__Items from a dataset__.
--- START ---
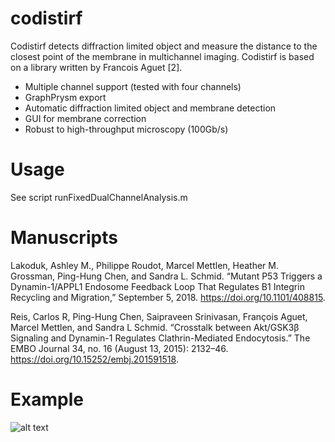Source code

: # codistirf
Codistirf detects diffraction limited object and measure the distance to the closest point of the membrane in multichannel imaging. Codistirf is based on a  library written by Francois Aguet [2].

* Multiple channel support (tested with four channels)
* GraphPrysm export
* Automatic diffraction limited object and membrane detection 
* GUI for membrane correction
* Robust to high-throughput microscopy (100Gb/s)


# Usage
See script  runFixedDualChannelAnalysis.m

# Manuscripts
Lakoduk, Ashley M., Philippe Roudot, Marcel Mettlen, Heather M. Grossman, Ping-Hung Chen, and Sandra L. Schmid. “Mutant P53 Triggers a Dynamin-1/APPL1 Endosome Feedback Loop That Regulates Β1 Integrin Recycling and Migration,” September 5, 2018. https://doi.org/10.1101/408815.

Reis, Carlos R, Ping-Hung Chen, Saipraveen Srinivasan, François Aguet, Marcel Mettlen, and Sandra L Schmid. “Crosstalk between Akt/GSK3β Signaling and Dynamin-1 Regulates Clathrin-Mediated Endocytosis.” The EMBO Journal 34, no. 16 (August 13, 2015): 2132–46. https://doi.org/10.15252/embj.201591518.

# Example

![alt text](https://raw.githubusercontent.com/proudot/codistrf/master/img/408815.full-01.png)

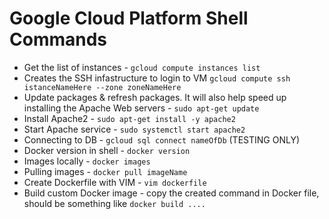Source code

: # **Google Cloud Platform Shell Commands**

- Get the list of instances - `gcloud compute instances list` 
- Creates the SSH infastructure to login to VM `gcloud compute ssh istanceNameHere --zone zoneNameHere` 
- Update packages & refresh packages. It will also help speed up installing the Apache Web servers - `sudo apt-get update`
- Install Apache2 - `sudo apt-get install -y apache2`
- Start Apache service - `sudo systemctl start apache2`
- Connecting to DB - `gcloud sql connect nameOfDb` (TESTING ONLY)
- Docker version in shell - `docker version`
- Images locally - `docker images`
- Pulling images - `docker pull imageName`
- Create Dockerfile with VIM - `vim dockerfile`
- Build custom Docker image - copy the created command in Docker file, should be something like `docker build ....`



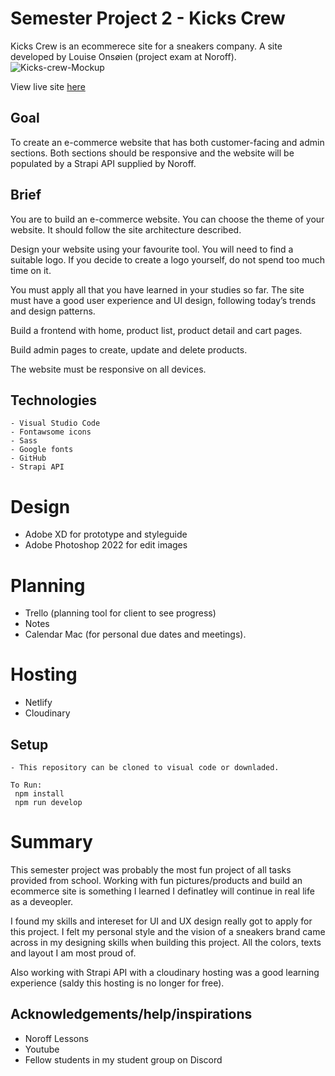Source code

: # Semester Project 2 - Kicks Crew
Kicks Crew is an ecommerece site for a sneakers company. A site developed by Louise Onsøien (project exam at Noroff).
![Kicks-crew-Mockup](https://user-images.githubusercontent.com/79151322/209952537-5594dae6-edbb-4f5c-82e9-452e9396b48f.jpg)

View live site [here](https://evironmentbox.netlify.app/)


## Goal
To create an e-commerce website that has both customer-facing and admin sections. Both sections should be responsive and the website will be populated by a Strapi API supplied by Noroff.

## Brief
You are to build an e-commerce website. You can choose the theme of your website. It should follow the site architecture described.

Design your website using your favourite tool. You will need to find a suitable logo. If you decide to create a logo yourself, do not spend too much time on it.

You must apply all that you have learned in your studies so far. The site must have a good user experience and UI design, following today’s trends and design patterns.

Build a frontend with home, product list, product detail and cart pages.

Build admin pages to create, update and delete products.

The website must be responsive on all devices.

## Technologies 

    - Visual Studio Code
    - Fontawsome icons
    - Sass
    - Google fonts
    - GitHub
    - Strapi API
    
    
  # Design 
  - Adobe XD for prototype and styleguide
  - Adobe Photoshop 2022 for edit images 
    
   # Planning
   - Trello (planning tool for client to see progress)
   - Notes
   - Calendar Mac (for personal due dates and meetings). 
    
  # Hosting
   - Netlify
   - Cloudinary
    
## Setup 
   
    - This repository can be cloned to visual code or downladed. 
   
    To Run:
     npm install
     npm run develop
    
    
   # Summary 
   
This semester project was probably the most fun project of all tasks provided from school. Working with fun pictures/products and build an ecommerce site is something I learned I definatley will continue in real life as a deveopler. 
   
I found my skills and intereset for UI and UX design really got to apply for this project. I felt my personal style and the vision of a sneakers brand came across in my designing skills when building this project. All the colors, texts and layout I am most proud of. 

Also working with Strapi API with a cloudinary hosting was a good learning experience (saldy this hosting is no longer for free). 
   
   
## Acknowledgements/help/inspirations 
- Noroff Lessons
- Youtube
- Fellow students in my student group on Discord
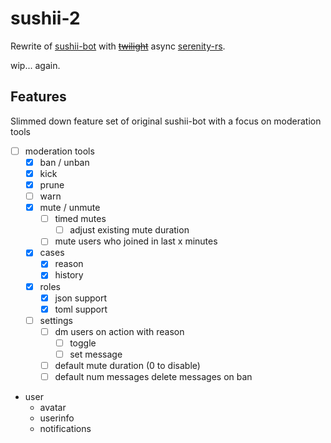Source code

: # sushii-2

Rewrite of [sushii-bot](https://github.com/drklee3/sushii-bot) with
[~~twilight~~](https://github.com/twilight-rs/twilight) async
[serenity-rs](https://github.com/serenity-rs/serenity/).

wip... again.

## Features

Slimmed down feature set of original sushii-bot with a focus on moderation tools

-   [ ] moderation tools
    -   [x] ban / unban
    -   [x] kick
    -   [x] prune
    -   [ ] warn
    -   [x] mute / unmute
        -   [ ] timed mutes
            -   [ ] adjust existing mute duration
        -   [ ] mute users who joined in last x minutes
    -   [x] cases
        -   [x] reason
        -   [x] history
    -   [x] roles
        -   [x] json support
        -   [x] toml support
    -   [ ] settings
        -   [ ] dm users on action with reason
            -   [ ] toggle
            -   [ ] set message
        -   [ ] default mute duration (0 to disable)
        -   [ ] default num messages delete messages on ban
-   user
    -   avatar
    -   userinfo
    -   notifications
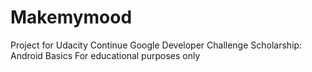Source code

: # Makemymood
Project for Udacity Continue Google Developer Challenge Scholarship: Android Basics
For educational purposes only
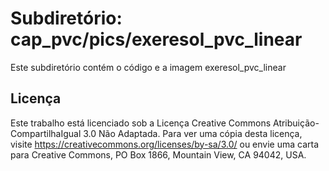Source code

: # Subdiretório: cap_pvc/pics/exeresol_pvc_linear

Este subdiretório contém o código e a imagem
exeresol_pvc_linear

## Licença
Este trabalho está licenciado sob a Licença Creative Commons Atribuição-CompartilhaIgual 3.0 Não Adaptada. Para ver uma cópia desta licença, visite https://creativecommons.org/licenses/by-sa/3.0/ ou envie uma carta para Creative Commons, PO Box 1866, Mountain View, CA 94042, USA.
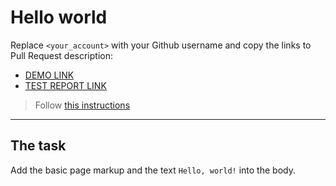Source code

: # Hello world
Replace `<your_account>` with your Github username and copy the links to Pull Request description:
- [DEMO LINK](https://Ultramarin.github.io/layout_hello-world/)
- [TEST REPORT LINK](https://Ultramarin.github.io/layout_hello-world/report/html_report/)

> Follow [this instructions](https://mate-academy.github.io/layout_task-guideline/#how-to-solve-the-layout-tasks-on-github)
___

## The task
Add the basic page markup and the text `Hello, world!` into the body.
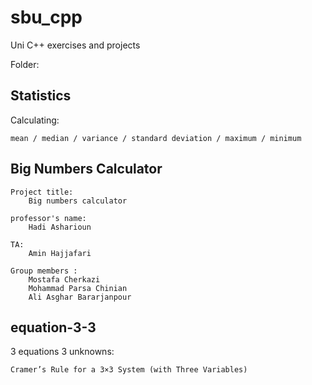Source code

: # sbu_cpp
Uni C++ exercises and projects

Folder:

Statistics
--
Calculating:

    mean / median / variance / standard deviation / maximum / minimum


Big Numbers Calculator
--
    Project title:
        Big numbers calculator

    professor's name:
        Hadi Asharioun

    TA:
        Amin Hajjafari

    Group members :
        Mostafa Cherkazi
        Mohammad Parsa Chinian
        Ali Asghar Bararjanpour


equation-3-3
--
3 equations 3 unknowns:

    Cramer’s Rule for a 3×3 System (with Three Variables)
--- END ---
__What to work on__.
Only the wording of the records is wanted: copy it all exactly and omit the pictures.

__Answer for this exercise__.
Source code

: # codistirf
Codistirf detects diffraction limited object and measure the distance to the closest point of the membrane in multichannel imaging. Codistirf is based on a  library written by Francois Aguet [2].

* Multiple channel support (tested with four channels)
* GraphPrysm export
* Automatic diffraction limited object and membrane detection 
* GUI for membrane correction
* Robust to high-throughput microscopy (100Gb/s)


# Usage
See script  runFixedDualChannelAnalysis.m

# Manuscripts
Lakoduk, Ashley M., Philippe Roudot, Marcel Mettlen, Heather M. Grossman, Ping-Hung Chen, and Sandra L. Schmid. “Mutant P53 Triggers a Dynamin-1/APPL1 Endosome Feedback Loop That Regulates Β1 Integrin Recycling and Migration,” September 5, 2018. https://doi.org/10.1101/408815.

Reis, Carlos R, Ping-Hung Chen, Saipraveen Srinivasan, François Aguet, Marcel Mettlen, and Sandra L Schmid. “Crosstalk between Akt/GSK3β Signaling and Dynamin-1 Regulates Clathrin-Mediated Endocytosis.” The EMBO Journal 34, no. 16 (August 13, 2015): 2132–46. https://doi.org/10.15252/embj.201591518.

# Example

![alt text](https://raw.githubusercontent.com/proudot/codistrf/master/img/408815.full-01.png)

Source code

: # **Google Cloud Platform Shell Commands**

- Get the list of instances - `gcloud compute instances list` 
- Creates the SSH infastructure to login to VM `gcloud compute ssh istanceNameHere --zone zoneNameHere` 
- Update packages & refresh packages. It will also help speed up installing the Apache Web servers - `sudo apt-get update`
- Install Apache2 - `sudo apt-get install -y apache2`
- Start Apache service - `sudo systemctl start apache2`
- Connecting to DB - `gcloud sql connect nameOfDb` (TESTING ONLY)
- Docker version in shell - `docker version`
- Images locally - `docker images`
- Pulling images - `docker pull imageName`
- Create Dockerfile with VIM - `vim dockerfile`
- Build custom Docker image - copy the created command in Docker file, should be something like `docker build ....`



Source code

: # Semester Project 2 - Kicks Crew
Kicks Crew is an ecommerece site for a sneakers company. A site developed by Louise Onsøien (project exam at Noroff).
![Kicks-crew-Mockup](https://user-images.githubusercontent.com/79151322/209952537-5594dae6-edbb-4f5c-82e9-452e9396b48f.jpg)

View live site [here](https://evironmentbox.netlify.app/)


## Goal
To create an e-commerce website that has both customer-facing and admin sections. Both sections should be responsive and the website will be populated by a Strapi API supplied by Noroff.

## Brief
You are to build an e-commerce website. You can choose the theme of your website. It should follow the site architecture described.

Design your website using your favourite tool. You will need to find a suitable logo. If you decide to create a logo yourself, do not spend too much time on it.

You must apply all that you have learned in your studies so far. The site must have a good user experience and UI design, following today’s trends and design patterns.

Build a frontend with home, product list, product detail and cart pages.

Build admin pages to create, update and delete products.

The website must be responsive on all devices.

## Technologies 

    - Visual Studio Code
    - Fontawsome icons
    - Sass
    - Google fonts
    - GitHub
    - Strapi API
    
    
  # Design 
  - Adobe XD for prototype and styleguide
  - Adobe Photoshop 2022 for edit images 
    
   # Planning
   - Trello (planning tool for client to see progress)
   - Notes
   - Calendar Mac (for personal due dates and meetings). 
    
  # Hosting
   - Netlify
   - Cloudinary
    
## Setup 
   
    - This repository can be cloned to visual code or downladed. 
   
    To Run:
     npm install
     npm run develop
    
    
   # Summary 
   
This semester project was probably the most fun project of all tasks provided from school. Working with fun pictures/products and build an ecommerce site is something I learned I definatley will continue in real life as a deveopler. 
   
I found my skills and intereset for UI and UX design really got to apply for this project. I felt my personal style and the vision of a sneakers brand came across in my designing skills when building this project. All the colors, texts and layout I am most proud of. 

Also working with Strapi API with a cloudinary hosting was a good learning experience (saldy this hosting is no longer for free). 
   
   
## Acknowledgements/help/inspirations 
- Noroff Lessons
- Youtube
- Fellow students in my student group on Discord
Source code

: # sushii-2

Rewrite of [sushii-bot](https://github.com/drklee3/sushii-bot) with
[~~twilight~~](https://github.com/twilight-rs/twilight) async
[serenity-rs](https://github.com/serenity-rs/serenity/).

wip... again.

## Features

Slimmed down feature set of original sushii-bot with a focus on moderation tools

-   [ ] moderation tools
    -   [x] ban / unban
    -   [x] kick
    -   [x] prune
    -   [ ] warn
    -   [x] mute / unmute
        -   [ ] timed mutes
            -   [ ] adjust existing mute duration
        -   [ ] mute users who joined in last x minutes
    -   [x] cases
        -   [x] reason
        -   [x] history
    -   [x] roles
        -   [x] json support
        -   [x] toml support
    -   [ ] settings
        -   [ ] dm users on action with reason
            -   [ ] toggle
            -   [ ] set message
        -   [ ] default mute duration (0 to disable)
        -   [ ] default num messages delete messages on ban
-   user
    -   avatar
    -   userinfo
    -   notifications
Source code

: # Makemymood
Project for Udacity Continue Google Developer Challenge Scholarship: Android Basics
For educational purposes only
Source code

: # Subdiretório: cap_pvc/pics/exeresol_pvc_linear

Este subdiretório contém o código e a imagem
exeresol_pvc_linear

## Licença
Este trabalho está licenciado sob a Licença Creative Commons Atribuição-CompartilhaIgual 3.0 Não Adaptada. Para ver uma cópia desta licença, visite https://creativecommons.org/licenses/by-sa/3.0/ ou envie uma carta para Creative Commons, PO Box 1866, Mountain View, CA 94042, USA.
Source code

: # Hello world
Replace `<your_account>` with your Github username and copy the links to Pull Request description:
- [DEMO LINK](https://Ultramarin.github.io/layout_hello-world/)
- [TEST REPORT LINK](https://Ultramarin.github.io/layout_hello-world/report/html_report/)

> Follow [this instructions](https://mate-academy.github.io/layout_task-guideline/#how-to-solve-the-layout-tasks-on-github)
___

## The task
Add the basic page markup and the text `Hello, world!` into the body.
Source code

: # sbu_cpp
Uni C++ exercises and projects

Folder:

Statistics
--
Calculating:

    mean / median / variance / standard deviation / maximum / minimum


Big Numbers Calculator
--
    Project title:
        Big numbers calculator

    professor's name:
        Hadi Asharioun

    TA:
        Amin Hajjafari

    Group members :
        Mostafa Cherkazi
        Mohammad Parsa Chinian
        Ali Asghar Bararjanpour


equation-3-3
--
3 equations 3 unknowns:

    Cramer’s Rule for a 3×3 System (with Three Variables)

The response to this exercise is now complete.